Hari Pancasila, Menag: Jaga Kerukunan dan Jadi Masyarakat Produktif

0
44

Sumber: askara.co

Jakarta, Liputanislam.com– Menteri Agama (Menag) mengatakan bahwa Peringatan Hari Lahir Pancasila pada tahun 2020 ini dapat menjadi momentum untuk terus menjaga kerukunan dan memperkuat rasa persaudaraan antar sesama anak bangsa. Semangat Hari Lahir Pancasila harus jadi penguat kegotongroyongan dan menjadi masyarakat Indonesia yang produktif.

“Memperingati Hari Lahir Pancasila saat pandemi ini harus bisa menjadi momentum untuk mewujudkan keberagamaan kita dalam aksi-aksi kebersamaan merawat kemanusiaan,” ucapnya di Jakarta pada Senin (1/6).

“Mari terus jaga kerukunan dan perkuat kegotongroyongan umat beragama menuju masyarakat produktif dan aman Covid,” tambahnya.

Menurut Menag, kita bangsa Indonesia patut bersyukur menjadi negara yang relijius, telah menjadikan ketuhanan sebagai pilar utama berkehidupan bermasyarakat, berbangsa, dan bernegara. Karenanya, tidak perlu lagi ada yang menghadap-hadapkan antara komitmen terhadap Pancasila dengan komitmen beragama.
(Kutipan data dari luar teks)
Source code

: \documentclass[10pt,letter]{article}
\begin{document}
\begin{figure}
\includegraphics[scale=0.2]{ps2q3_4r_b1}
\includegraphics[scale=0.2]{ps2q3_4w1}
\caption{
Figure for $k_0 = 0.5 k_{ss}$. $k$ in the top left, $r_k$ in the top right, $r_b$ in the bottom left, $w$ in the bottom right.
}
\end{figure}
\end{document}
Terlebih isi Pancasila itu semuanya nilai substantif agama. Pancasila sangat agamis. “Lima sila Pancasila mengingatkan bangsa Indonesia bahwa berketuhanan Yang Maha Esa menjadi jiwa dan landasan atas sikap cinta tanah air, menjunjung tinggi nilai kemanusiaan, gotong royong mengutamakan kebersamaan, serta peduli pada sesama,” ungkapnya.
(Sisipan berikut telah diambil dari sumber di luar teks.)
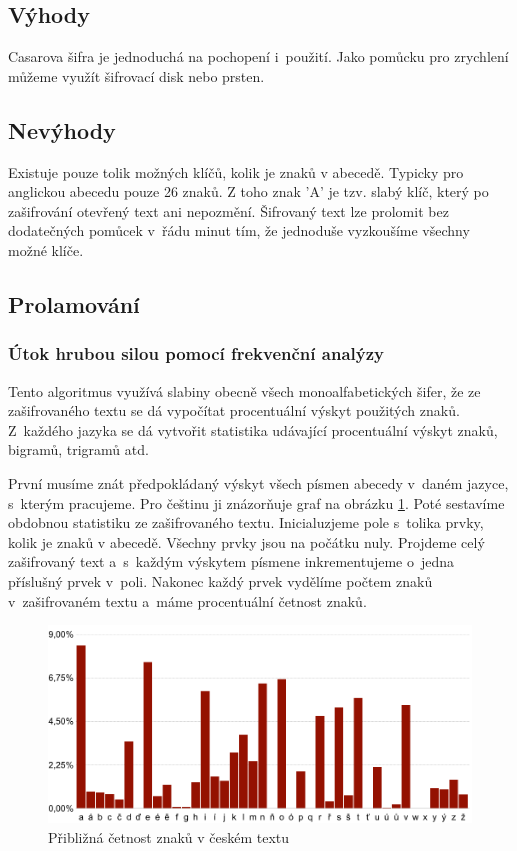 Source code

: \documentclass[glossaries, index]{kidiplom}
\begin{document}
\subsection{Výhody}
Casarova šifra je jednoduchá na pochopení i~použití. Jako pomůcku pro zrychlení můžeme využít šifrovací disk nebo prsten.

\subsection{Nevýhody}
Existuje pouze tolik možných klíčů, kolik je znaků v abecedě. Typicky pro anglickou abecedu pouze 26 znaků. Z toho znak 'A' je tzv. slabý klíč, který po zašifrování otevřený text ani nepozmění. Šifrovaný text lze prolomit bez dodatečných pomůcek v~řádu minut tím, že jednoduše vyzkoušíme všechny možné klíče.

\subsection{Prolamování}
\subsubsection{Útok hrubou silou pomocí frekvenční analýzy}
\label{caesar-frekvencni-analyza}
Tento algoritmus využívá slabiny obecně všech monoalfabetických šifer, že ze zašifrovaného textu se dá vypočítat procentuální výskyt použitých znaků. Z~každého jazyka se dá vytvořit statistika udávající procentuální výskyt znaků, bigramů, trigramů atd.

První musíme znát předpokládaný výskyt všech písmen abecedy v~daném jazyce, s~kterým pracujeme. Pro češtinu ji znázorňuje graf na obrázku \ref{czech-frequency-analysis}. Poté sestavíme obdobnou statistiku ze zašifrovaného textu. Inicialuzjeme pole s~tolika prvky, kolik je znaků v abecedě. Všechny prvky jsou na počátku nuly. Projdeme celý zašifrovaný text a~s~každým výskytem písmene inkrementujeme o~jedna příslušný prvek v~poli. Nakonec každý prvek vydělíme počtem znaků v~zašifrovaném textu a~máme procentuální četnost znaků. 
 
\begin{figure}[htbp]
\centering
\includegraphics[scale=0.42]{graphics/czech_frequency.png}
\caption{Přibližná četnost znaků v českém textu \cite{letterfrequencywiki}}
\label{czech-frequency-analysis}
\end{figure}
\end{document}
Sebelumnya, pada Senin pagi Menag Fachrul mengikuti mengikuti upacara peringatan Hari Lahir Pancasila secara virtual bersama Presiden, Wakil Presiden, Menteri dan para pimpinan tinggi lembaga negara. Peringatan Hari Lahir Pancasila 2020 mengangkat tema “Pancasila dalam Tindakan Melalui Gotong Royong menuju Indonesia Maju”.
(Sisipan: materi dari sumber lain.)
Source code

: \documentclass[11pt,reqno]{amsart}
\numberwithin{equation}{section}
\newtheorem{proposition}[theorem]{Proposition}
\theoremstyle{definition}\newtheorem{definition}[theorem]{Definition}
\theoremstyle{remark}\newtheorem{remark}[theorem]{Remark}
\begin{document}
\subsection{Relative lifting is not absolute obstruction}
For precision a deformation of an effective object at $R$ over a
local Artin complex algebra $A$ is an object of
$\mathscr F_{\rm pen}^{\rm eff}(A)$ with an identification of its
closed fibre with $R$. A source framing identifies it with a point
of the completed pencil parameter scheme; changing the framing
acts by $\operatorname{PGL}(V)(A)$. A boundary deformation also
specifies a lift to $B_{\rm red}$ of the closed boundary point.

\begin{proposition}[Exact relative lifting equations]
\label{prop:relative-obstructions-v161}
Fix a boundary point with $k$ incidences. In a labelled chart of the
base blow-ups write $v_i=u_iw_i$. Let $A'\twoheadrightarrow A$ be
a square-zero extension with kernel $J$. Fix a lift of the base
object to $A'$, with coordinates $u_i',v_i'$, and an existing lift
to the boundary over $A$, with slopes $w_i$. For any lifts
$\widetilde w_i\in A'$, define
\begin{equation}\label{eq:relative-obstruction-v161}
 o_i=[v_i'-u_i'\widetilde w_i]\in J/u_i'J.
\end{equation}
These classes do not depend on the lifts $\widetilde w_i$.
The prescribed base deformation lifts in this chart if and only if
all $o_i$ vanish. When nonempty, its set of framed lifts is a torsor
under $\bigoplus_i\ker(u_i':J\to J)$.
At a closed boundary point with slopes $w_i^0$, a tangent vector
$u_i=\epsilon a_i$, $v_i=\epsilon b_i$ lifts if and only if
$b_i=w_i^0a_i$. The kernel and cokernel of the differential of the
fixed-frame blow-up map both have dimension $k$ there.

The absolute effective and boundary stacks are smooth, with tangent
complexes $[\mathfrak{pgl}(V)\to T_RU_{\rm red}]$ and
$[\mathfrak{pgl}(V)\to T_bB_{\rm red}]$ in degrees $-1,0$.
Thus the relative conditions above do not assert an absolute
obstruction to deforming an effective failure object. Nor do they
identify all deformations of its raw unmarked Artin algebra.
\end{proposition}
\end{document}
“Peringatan Hari Kelahiran Pancasila tahun ini kita laksanakan di tengah pandemi Covid-19 yang menguji daya juang kita sebagai bangsa, menguji pengorbanan kita, menguji kedisiplinan kita, menguji kepatuhan kita, menguji ketenangan dalam mengambil langkah kebijakan yang cepat dan tepat,” tegas Presiden Jokowi.

Baca: Menteri Agama Umumkan Soal Kepastian Haji 2020

“Pancasila dapat menjadi bintang penjuru untuk menggerakkan persatuan dalam mengatasi semua tantangan. Pancasila juga menggerakkkan rasa kepedulian bangsa untuk saling berbagi, memperkokoh persaudaraan dan kegotongroyongan kita untuk meringankan beban seluruh anak negeri, dan menumbuhkan daya juang kita dalam mengatasi setiap kesulitan dan tantangan yang dihadapi,” tambahnya. (aw/kemenag/setkab).